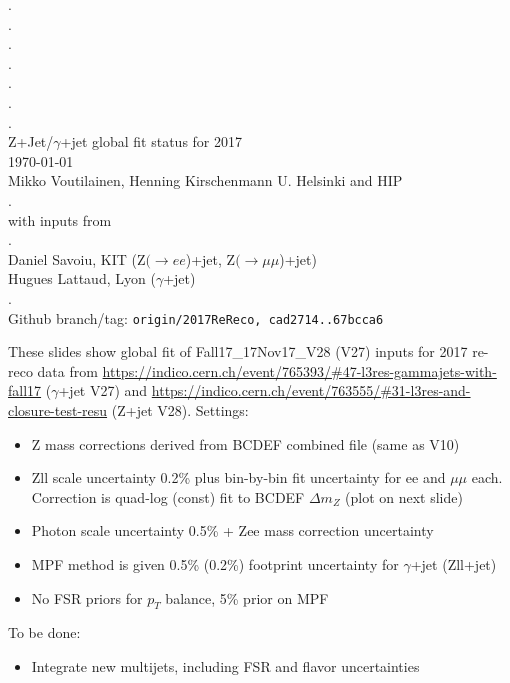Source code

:\documentclass[landscape,10pt]{beamer} %
\begin{document}
\begin{centering}
{. }\\
{. }\\
{. }\\
{. }\\
{. }\\
{. }\\
{. }\\
Z+Jet/$\gamma$+jet global fit status for 2017\\
\today\\
Mikko Voutilainen, Henning Kirschenmann
U. Helsinki and HIP\\
.\\
with inputs from\\
.\\
Daniel Savoiu, KIT (Z$(\rightarrow ee$)+jet, Z$(\rightarrow \mu\mu$)+jet)\\
Hugues Lattaud, Lyon ($\gamma$+jet)\\
.\\
Github branch/tag: \verb|origin/2017ReReco, cad2714..67bcca6|\\
\end{centering}
\newpage

These slides show global fit of Fall17\_17Nov17\_V28 (V27) inputs for 2017 re-reco data from {\tiny \url{https://indico.cern.ch/event/765393/#47-l3res-gammajets-with-fall17}} ($\gamma$+jet V27) and {\tiny \url{https://indico.cern.ch/event/763555/#31-l3res-and-closure-test-resu}} (Z+jet V28). Settings:
\begin{itemize}
\item Z mass corrections derived from BCDEF combined file (same as V10)
\item Zll scale uncertainty 0.2\% plus bin-by-bin fit uncertainty for ee and $\mu\mu$ each. Correction is quad-log (const) fit to BCDEF $\Delta m_Z$ (plot on next slide)
\item Photon scale uncertainty 0.5\% + Zee mass correction uncertainty
\item MPF method is given 0.5\% (0.2\%) footprint uncertainty for $\gamma$+jet (Zll+jet)
\item No FSR priors for $p_T$ balance, 5\% prior on MPF
\end{itemize}

To be done:
\begin{itemize}
\item Integrate new multijets, including FSR and flavor uncertainties
\end{itemize}
\end{document}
※
**Work instruction**
Check each line of the listing for "global". Show those that have it.

**Answer below**
Z+Jet/$\gamma$+jet global fit status for 2017\\
These slides show global fit of Fall17\_17Nov17\_V28 (V27) inputs for 2017 re-reco data from {\tiny \url{https://indico.cern.ch/event/765393/#47-l3res-gammajets-with-fall17}} ($\gamma$+jet V27) and {\tiny \url{https://indico.cern.ch/event/763555/#31-l3res-and-closure-test-resu}} (Z+jet V28). Settings:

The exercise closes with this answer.